Task to complete
Wherever the word "不定时工作制" appears in a line of the data, that line should be copied.
** Opening Information given block **
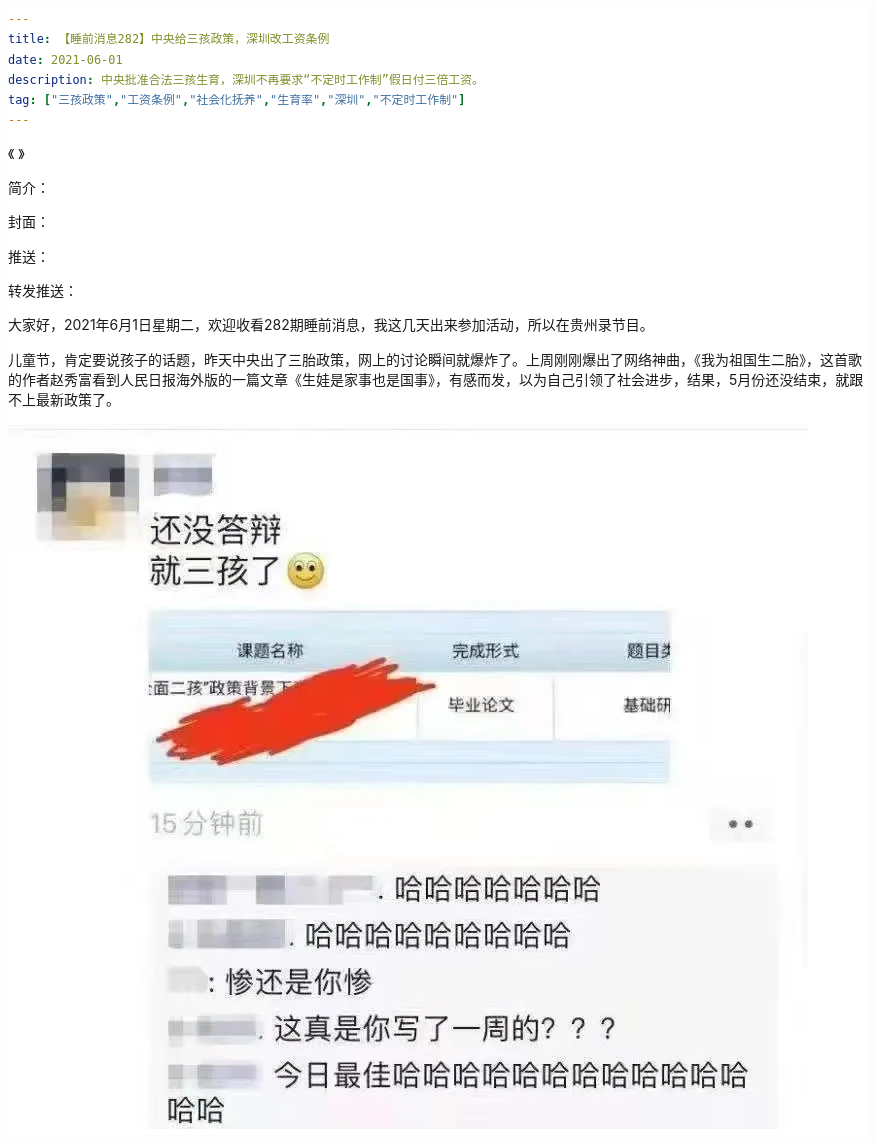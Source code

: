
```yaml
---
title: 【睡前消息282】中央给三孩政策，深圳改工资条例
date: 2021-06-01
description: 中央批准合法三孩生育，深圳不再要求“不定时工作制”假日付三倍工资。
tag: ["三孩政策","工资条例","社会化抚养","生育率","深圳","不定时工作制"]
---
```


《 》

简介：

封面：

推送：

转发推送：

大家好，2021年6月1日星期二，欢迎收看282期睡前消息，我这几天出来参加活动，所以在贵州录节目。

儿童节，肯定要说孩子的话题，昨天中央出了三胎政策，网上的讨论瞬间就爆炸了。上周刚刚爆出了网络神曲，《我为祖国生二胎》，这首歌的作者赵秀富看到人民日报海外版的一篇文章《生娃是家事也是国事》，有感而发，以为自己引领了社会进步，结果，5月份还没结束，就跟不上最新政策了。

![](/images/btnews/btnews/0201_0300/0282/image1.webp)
** Closing Information given block **
** Opening Information given block **
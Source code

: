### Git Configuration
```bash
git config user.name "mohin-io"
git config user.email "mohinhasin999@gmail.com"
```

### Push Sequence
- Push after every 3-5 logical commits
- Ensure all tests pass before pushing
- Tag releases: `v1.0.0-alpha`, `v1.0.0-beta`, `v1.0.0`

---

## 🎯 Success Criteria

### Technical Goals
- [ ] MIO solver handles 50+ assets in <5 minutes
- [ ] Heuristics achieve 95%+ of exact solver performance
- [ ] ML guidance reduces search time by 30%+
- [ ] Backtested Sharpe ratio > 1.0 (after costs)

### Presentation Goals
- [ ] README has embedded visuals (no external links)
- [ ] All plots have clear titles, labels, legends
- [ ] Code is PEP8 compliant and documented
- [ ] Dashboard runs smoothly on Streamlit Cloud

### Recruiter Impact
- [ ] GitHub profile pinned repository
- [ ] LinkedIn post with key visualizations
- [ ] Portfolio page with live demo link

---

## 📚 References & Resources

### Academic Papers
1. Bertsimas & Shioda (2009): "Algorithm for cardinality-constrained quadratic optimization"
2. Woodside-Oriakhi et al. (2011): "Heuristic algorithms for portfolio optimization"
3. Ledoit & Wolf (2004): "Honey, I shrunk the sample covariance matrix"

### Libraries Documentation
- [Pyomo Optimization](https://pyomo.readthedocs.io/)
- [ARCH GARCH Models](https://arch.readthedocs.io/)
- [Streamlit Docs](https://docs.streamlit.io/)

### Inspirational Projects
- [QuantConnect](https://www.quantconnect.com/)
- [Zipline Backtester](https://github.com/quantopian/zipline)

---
** Closing Information given block **
Completed task
description: 中央批准合法三孩生育，深圳不再要求“不定时工作制”假日付三倍工资。
tag: ["三孩政策","工资条例","社会化抚养","生育率","深圳","不定时工作制"]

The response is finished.